▶ [TASK TO CARRY OUT]
For the data below, please report each line where the word "number" is found.

▶ [INPUT MATERIAL]
_ _ _

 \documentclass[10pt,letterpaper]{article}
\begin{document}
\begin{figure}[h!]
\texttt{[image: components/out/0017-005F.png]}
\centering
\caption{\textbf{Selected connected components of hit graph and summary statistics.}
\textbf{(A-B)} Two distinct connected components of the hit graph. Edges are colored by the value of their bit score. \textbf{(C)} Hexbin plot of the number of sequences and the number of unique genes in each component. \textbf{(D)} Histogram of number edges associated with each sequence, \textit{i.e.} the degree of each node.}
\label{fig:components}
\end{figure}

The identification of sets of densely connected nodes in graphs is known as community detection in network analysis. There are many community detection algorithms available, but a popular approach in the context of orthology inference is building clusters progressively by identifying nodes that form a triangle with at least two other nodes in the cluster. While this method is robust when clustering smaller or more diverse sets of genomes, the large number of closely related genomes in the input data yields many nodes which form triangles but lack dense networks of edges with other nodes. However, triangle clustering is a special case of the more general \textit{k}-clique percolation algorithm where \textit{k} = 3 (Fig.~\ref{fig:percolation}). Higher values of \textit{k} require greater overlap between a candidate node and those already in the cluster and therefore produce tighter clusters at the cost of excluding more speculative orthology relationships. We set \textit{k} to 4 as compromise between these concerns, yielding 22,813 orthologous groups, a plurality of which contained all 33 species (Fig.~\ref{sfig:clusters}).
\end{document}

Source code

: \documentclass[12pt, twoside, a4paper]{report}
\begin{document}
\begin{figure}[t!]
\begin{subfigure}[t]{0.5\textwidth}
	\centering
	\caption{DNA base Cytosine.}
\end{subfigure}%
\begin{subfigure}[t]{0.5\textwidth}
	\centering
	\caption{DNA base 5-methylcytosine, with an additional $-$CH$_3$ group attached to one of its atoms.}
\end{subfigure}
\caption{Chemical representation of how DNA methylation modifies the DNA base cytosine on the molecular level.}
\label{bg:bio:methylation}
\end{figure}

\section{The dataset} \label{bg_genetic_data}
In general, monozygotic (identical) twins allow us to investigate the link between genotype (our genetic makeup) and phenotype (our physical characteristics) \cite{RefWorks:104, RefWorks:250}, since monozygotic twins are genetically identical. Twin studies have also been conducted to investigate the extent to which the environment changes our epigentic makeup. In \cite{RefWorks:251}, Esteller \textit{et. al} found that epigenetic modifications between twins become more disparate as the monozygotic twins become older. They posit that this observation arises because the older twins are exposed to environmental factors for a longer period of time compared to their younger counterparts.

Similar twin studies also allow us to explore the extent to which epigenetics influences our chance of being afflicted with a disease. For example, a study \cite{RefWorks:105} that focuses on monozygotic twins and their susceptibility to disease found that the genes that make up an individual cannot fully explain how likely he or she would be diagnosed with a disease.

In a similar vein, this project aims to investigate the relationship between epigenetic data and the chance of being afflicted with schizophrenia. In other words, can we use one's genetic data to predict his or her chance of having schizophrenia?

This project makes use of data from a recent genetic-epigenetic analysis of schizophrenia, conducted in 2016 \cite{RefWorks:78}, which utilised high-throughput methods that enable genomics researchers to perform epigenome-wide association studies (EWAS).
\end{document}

_ _ _

▶ [RESPONSE TO THIS TASK]
\textbf{(A-B)} Two distinct connected components of the hit graph. Edges are colored by the value of their bit score. \textbf{(C)} Hexbin plot of the number of sequences and the number of unique genes in each component. \textbf{(D)} Histogram of number edges associated with each sequence, \textit{i.e.} the degree of each node.}
The identification of sets of densely connected nodes in graphs is known as community detection in network analysis. There are many community detection algorithms available, but a popular approach in the context of orthology inference is building clusters progressively by identifying nodes that form a triangle with at least two other nodes in the cluster. While this method is robust when clustering smaller or more diverse sets of genomes, the large number of closely related genomes in the input data yields many nodes which form triangles but lack dense networks of edges with other nodes. However, triangle clustering is a special case of the more general \textit{k}-clique percolation algorithm where \textit{k} = 3 (Fig.~\ref{fig:percolation}). Higher values of \textit{k} require greater overlap between a candidate node and those already in the cluster and therefore produce tighter clusters at the cost of excluding more speculative orthology relationships. We set \textit{k} to 4 as compromise between these concerns, yielding 22,813 orthologous groups, a plurality of which contained all 33 species (Fig.~\ref{sfig:clusters}).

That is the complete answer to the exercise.